● Instructions to follow:
Scan the entries below for the string "void" and copy every line where it turns up.

● Exercise input:
------

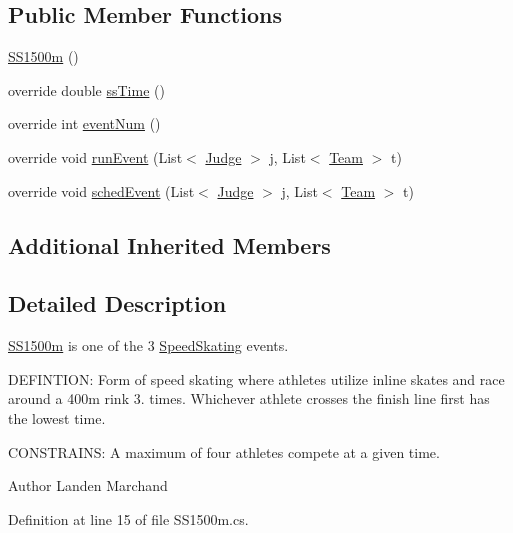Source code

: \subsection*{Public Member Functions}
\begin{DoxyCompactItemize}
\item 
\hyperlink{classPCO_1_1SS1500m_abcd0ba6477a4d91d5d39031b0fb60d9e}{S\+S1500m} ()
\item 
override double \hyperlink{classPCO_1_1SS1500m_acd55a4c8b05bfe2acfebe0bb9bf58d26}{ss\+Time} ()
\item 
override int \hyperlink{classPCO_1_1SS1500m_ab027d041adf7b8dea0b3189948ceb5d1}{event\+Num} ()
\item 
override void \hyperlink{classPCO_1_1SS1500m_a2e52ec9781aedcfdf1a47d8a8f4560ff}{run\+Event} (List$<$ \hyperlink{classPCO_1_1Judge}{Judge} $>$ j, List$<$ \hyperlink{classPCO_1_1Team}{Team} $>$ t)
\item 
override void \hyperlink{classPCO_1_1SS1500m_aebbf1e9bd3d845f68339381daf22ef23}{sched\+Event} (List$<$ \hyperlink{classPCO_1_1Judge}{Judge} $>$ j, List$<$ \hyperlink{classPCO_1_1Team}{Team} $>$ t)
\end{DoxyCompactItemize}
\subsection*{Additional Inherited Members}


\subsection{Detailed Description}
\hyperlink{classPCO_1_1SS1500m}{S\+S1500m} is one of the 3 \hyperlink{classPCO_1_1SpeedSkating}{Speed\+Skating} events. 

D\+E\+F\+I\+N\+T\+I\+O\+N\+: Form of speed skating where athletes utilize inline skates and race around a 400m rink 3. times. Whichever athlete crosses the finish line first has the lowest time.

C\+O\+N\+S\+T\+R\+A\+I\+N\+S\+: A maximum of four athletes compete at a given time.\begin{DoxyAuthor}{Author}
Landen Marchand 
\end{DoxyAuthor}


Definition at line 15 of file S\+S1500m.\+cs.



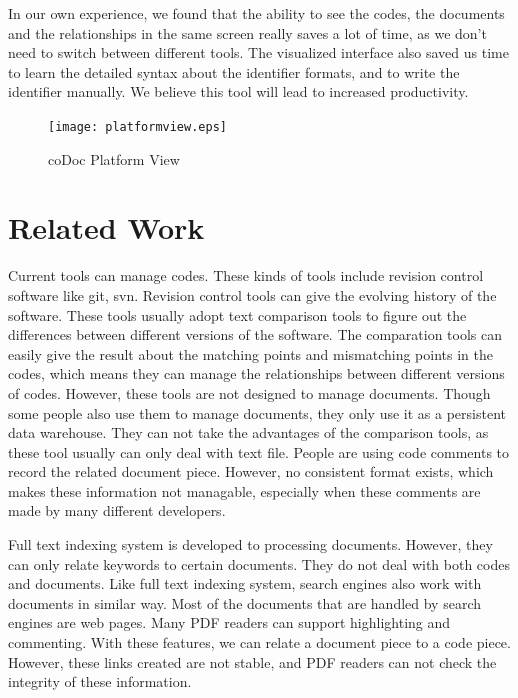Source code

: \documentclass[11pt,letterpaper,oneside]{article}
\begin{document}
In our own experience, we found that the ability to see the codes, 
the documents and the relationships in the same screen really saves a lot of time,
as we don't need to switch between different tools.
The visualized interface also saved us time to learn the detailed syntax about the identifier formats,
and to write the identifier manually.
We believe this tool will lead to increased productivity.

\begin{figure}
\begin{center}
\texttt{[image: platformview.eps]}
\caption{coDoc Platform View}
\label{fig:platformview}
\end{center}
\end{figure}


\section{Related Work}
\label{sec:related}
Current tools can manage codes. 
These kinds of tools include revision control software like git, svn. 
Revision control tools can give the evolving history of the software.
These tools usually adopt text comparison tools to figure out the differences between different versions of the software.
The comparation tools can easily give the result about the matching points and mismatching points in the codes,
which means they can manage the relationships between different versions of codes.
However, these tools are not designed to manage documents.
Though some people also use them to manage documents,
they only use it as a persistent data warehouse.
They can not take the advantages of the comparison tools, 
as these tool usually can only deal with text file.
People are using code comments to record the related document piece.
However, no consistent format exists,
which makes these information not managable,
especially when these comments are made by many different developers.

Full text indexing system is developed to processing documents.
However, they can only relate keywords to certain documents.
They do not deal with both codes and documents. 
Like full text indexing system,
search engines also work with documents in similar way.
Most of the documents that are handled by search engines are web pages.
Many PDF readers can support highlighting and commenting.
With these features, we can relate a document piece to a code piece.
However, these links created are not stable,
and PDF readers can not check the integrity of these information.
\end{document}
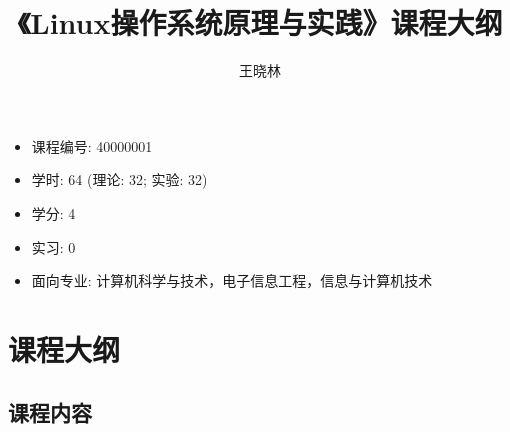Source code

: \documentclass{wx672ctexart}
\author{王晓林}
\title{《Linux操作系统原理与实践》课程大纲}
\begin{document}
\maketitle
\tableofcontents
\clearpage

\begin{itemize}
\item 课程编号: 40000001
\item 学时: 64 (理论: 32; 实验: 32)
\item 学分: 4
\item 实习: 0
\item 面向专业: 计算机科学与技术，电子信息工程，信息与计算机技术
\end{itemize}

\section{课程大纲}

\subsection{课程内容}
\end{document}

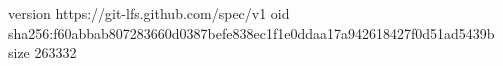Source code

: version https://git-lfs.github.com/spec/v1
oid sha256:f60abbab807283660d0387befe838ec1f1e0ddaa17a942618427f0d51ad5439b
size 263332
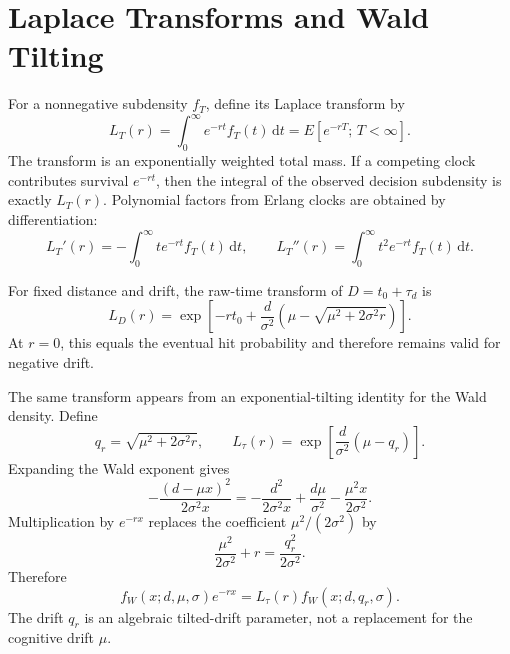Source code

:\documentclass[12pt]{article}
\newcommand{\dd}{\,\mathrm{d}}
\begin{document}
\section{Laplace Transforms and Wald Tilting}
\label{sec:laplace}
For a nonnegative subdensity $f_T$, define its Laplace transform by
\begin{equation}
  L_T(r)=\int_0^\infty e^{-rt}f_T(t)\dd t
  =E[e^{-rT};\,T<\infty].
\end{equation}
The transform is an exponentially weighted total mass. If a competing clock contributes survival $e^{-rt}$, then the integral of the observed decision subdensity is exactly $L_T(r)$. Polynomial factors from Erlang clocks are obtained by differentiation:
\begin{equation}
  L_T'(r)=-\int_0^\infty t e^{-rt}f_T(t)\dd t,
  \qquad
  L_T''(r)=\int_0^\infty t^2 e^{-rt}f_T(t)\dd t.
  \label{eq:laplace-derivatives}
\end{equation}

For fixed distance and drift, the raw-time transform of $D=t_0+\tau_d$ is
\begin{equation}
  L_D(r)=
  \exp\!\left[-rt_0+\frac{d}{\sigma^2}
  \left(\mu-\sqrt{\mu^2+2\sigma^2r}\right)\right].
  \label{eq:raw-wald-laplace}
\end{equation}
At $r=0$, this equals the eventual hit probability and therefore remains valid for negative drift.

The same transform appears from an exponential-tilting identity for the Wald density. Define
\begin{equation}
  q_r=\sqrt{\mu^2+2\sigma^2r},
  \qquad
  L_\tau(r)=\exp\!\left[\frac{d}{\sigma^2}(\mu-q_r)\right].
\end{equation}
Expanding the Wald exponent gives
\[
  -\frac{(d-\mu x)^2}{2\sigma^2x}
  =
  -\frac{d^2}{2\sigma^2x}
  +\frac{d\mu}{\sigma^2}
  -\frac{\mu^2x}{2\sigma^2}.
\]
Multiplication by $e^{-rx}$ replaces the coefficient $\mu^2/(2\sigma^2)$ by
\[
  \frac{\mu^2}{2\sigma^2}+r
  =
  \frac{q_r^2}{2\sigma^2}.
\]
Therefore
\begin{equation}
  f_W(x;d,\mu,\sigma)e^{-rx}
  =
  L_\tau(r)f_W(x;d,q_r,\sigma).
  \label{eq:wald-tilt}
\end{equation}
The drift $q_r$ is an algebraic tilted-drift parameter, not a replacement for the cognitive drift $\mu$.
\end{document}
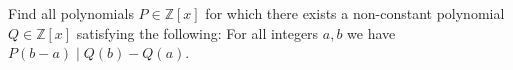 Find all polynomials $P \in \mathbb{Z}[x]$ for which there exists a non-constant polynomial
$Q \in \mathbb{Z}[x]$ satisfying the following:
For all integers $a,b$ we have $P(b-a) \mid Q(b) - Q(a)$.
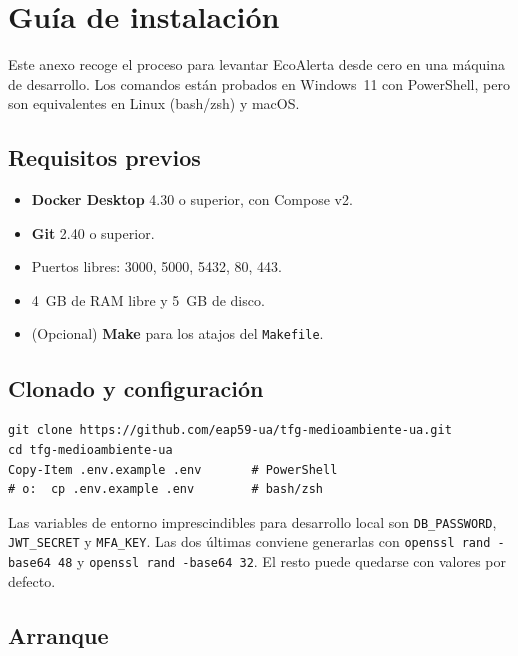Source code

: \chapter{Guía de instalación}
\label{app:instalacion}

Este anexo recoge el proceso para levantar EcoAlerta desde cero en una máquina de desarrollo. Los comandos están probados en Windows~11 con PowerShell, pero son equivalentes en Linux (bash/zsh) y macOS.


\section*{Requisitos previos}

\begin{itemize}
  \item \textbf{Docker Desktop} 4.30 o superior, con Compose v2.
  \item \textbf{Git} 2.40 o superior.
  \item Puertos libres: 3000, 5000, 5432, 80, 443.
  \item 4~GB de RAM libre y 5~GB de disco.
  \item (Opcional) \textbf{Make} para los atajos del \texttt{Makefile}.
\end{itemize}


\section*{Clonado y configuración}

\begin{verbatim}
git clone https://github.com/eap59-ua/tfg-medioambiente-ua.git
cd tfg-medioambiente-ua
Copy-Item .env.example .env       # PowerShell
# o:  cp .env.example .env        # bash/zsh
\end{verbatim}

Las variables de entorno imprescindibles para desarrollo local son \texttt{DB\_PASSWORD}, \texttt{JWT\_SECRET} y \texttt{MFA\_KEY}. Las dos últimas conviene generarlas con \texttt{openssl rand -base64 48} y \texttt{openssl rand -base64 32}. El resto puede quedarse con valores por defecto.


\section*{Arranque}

------

● Expected output:
override void \hyperlink{classPCO_1_1SS1500m_a2e52ec9781aedcfdf1a47d8a8f4560ff}{run\+Event} (List$<$ \hyperlink{classPCO_1_1Judge}{Judge} $>$ j, List$<$ \hyperlink{classPCO_1_1Team}{Team} $>$ t)
override void \hyperlink{classPCO_1_1SS1500m_aebbf1e9bd3d845f68339381daf22ef23}{sched\+Event} (List$<$ \hyperlink{classPCO_1_1Judge}{Judge} $>$ j, List$<$ \hyperlink{classPCO_1_1Team}{Team} $>$ t)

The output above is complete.